In addition to these VET programmes, there are also certain programmes that are considered general but have some vocational content. Such general education programmes with vocational orientation are offered at vocational grammar schools (berufliches Gymnasium) and are of a duration of two to three years. Students can choose between different specialisations, such as agricultural economy or technology, and receive a higher education entrance qualification for studies related to their specialisation upon completion of this programme (Deutscher Bundestag, 2021[6]).

At the post-secondary level, VET programmes at ISCED levels 4 to 5 are open to all upper secondary graduates. These are specialised programmes lasting between one and three years. They lead to qualifications that grant access to university studies or the labour market. Upper-secondary VET graduates from certain programmes may also attend courses offered by trade and technical schools (at ISCED Level 6), pursue professionally-oriented tertiary studies (ISCED Levels 6-7), or complete a bridging course to gain eligibility to universities. In addition, dual study programmes at ISCED Levels 6 to 7 combine academic studies and work-based learning.1 Depending on the programme focus, their entry requirements differ. These programmes also function as professional development for adults and in some cases lead to a vocational qualification in addition to an academic degree.

Moreover, professional examinations at ISCED Levels 5 to 7 are available for VET graduates who, after a period of employment, seek to upskill and reach higher professional and management positions. Candidates usually pursue preparatory courses for the examinations: for example, a Level 5 examination leads to a professional specialist qualification in a range of target occupations and training programmes are available to prepare for the examination (less than 880 hours of coursework). A Level 6 master craftsperson examination leads to a Meister, also called a professional bachelor qualification, and grants access to academic bachelor programmes and professional master programmes. Moreover, individuals with a professional bachelor qualification are allowed to run their own company in certain trades and hire and train apprentices.2

The focus of the remainder of this chapter is on VET programmes at ISCED Levels 3 to 5.
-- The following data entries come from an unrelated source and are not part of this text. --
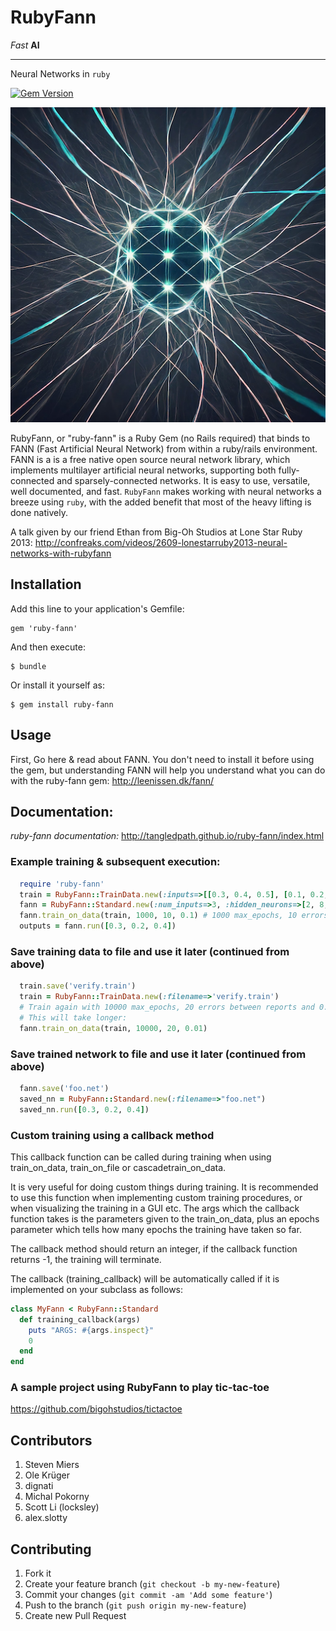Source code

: # RubyFann
_Fast_ **AI**


---
Neural Networks in `ruby`

[![Gem Version](https://badge.fury.io/rb/ruby-fann.png)](http://badge.fury.io/rb/ruby-fann)

![NN eye candy](ruby-fann.png)


RubyFann, or "ruby-fann" is a Ruby Gem (no Rails required) that binds to FANN (Fast Artificial Neural Network) from within a ruby/rails environment.  FANN is a is a free native open source neural network library, which implements multilayer artificial neural networks, supporting both fully-connected and sparsely-connected networks.  It is easy to use, versatile, well documented, and fast.  `RubyFann` makes working with neural networks a breeze using `ruby`, with the added benefit that most of the heavy lifting is done natively.

A talk given by our friend Ethan from Big-Oh Studios at Lone Star Ruby 2013: http://confreaks.com/videos/2609-lonestarruby2013-neural-networks-with-rubyfann

## Installation

Add this line to your application's Gemfile:

    gem 'ruby-fann'

And then execute:

    $ bundle

Or install it yourself as:

    $ gem install ruby-fann

## Usage

First, Go here & read about FANN. You don't need to install it before using the gem, but understanding FANN will help you understand what you can do with the ruby-fann gem:
http://leenissen.dk/fann/

## Documentation:
*ruby-fann documentation:*
http://tangledpath.github.io/ruby-fann/index.html



### Example training & subsequent execution:

```ruby
  require 'ruby-fann'
  train = RubyFann::TrainData.new(:inputs=>[[0.3, 0.4, 0.5], [0.1, 0.2, 0.3]], :desired_outputs=>[[0.7], [0.8]])
  fann = RubyFann::Standard.new(:num_inputs=>3, :hidden_neurons=>[2, 8, 4, 3, 4], :num_outputs=>1)
  fann.train_on_data(train, 1000, 10, 0.1) # 1000 max_epochs, 10 errors between reports and 0.1 desired MSE (mean-squared-error)
  outputs = fann.run([0.3, 0.2, 0.4])
```

### Save training data to file and use it later (continued from above)

```ruby
  train.save('verify.train')
  train = RubyFann::TrainData.new(:filename=>'verify.train')
  # Train again with 10000 max_epochs, 20 errors between reports and 0.01 desired MSE (mean-squared-error)
  # This will take longer:
  fann.train_on_data(train, 10000, 20, 0.01)
```

### Save trained network to file and use it later (continued from above)

```ruby
  fann.save('foo.net')
  saved_nn = RubyFann::Standard.new(:filename=>"foo.net")
  saved_nn.run([0.3, 0.2, 0.4])
```

### Custom training using a callback method

This callback function can be called during training when using train_on_data, train_on_file or cascadetrain_on_data.

It is very useful for doing custom things during training.  It is recommended to use this function when implementing custom training procedures, or when visualizing the training in a GUI etc.  The args which the callback function takes is the parameters given to the train_on_data, plus an epochs parameter which tells how many epochs the training have taken so far.

The callback method should return an integer, if the callback function returns -1, the training will terminate.

The callback (training_callback) will be automatically called if it is implemented on your subclass as follows:

```ruby
class MyFann < RubyFann::Standard
  def training_callback(args)
    puts "ARGS: #{args.inspect}"
    0
  end
end
```
### A sample project using RubyFann to play tic-tac-toe
https://github.com/bigohstudios/tictactoe

## Contributors
1. Steven Miers
2. Ole Krüger
3. dignati
4. Michal Pokorny
5. Scott Li (locksley)
6. alex.slotty

## Contributing

1. Fork it
2. Create your feature branch (`git checkout -b my-new-feature`)
3. Commit your changes (`git commit -am 'Add some feature'`)
4. Push to the branch (`git push origin my-new-feature`)
5. Create new Pull Request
As described above, both school-based VET and dual VET programmes exist in Germany. While school-based VET programmes last one to three years and lead to ISCED Levels 2 to 4, dual non-tertiary programmes usually last two to three years and lead to ISCED Levels 3 to 4. Work-based learning at companies makes up for 70% of the dual apprenticeships, but this can vary across programmes (Huismann and Hippach-Schneider, 2021[7]). Attending a vocational school for the off-the-job training component is mandatory for all apprentices, while their workplace training conditions are established in a contract signed by both the apprentice and the company offering the apprenticeship. Training regulations and a skeleton curriculum determine the learning content at companies and vocational schools. In order to ensure that the training complies with the regulations and the curriculum competent bodies and the school inspectorate monitor their implementation at the two learning venues (Cedefop, 2020[8]).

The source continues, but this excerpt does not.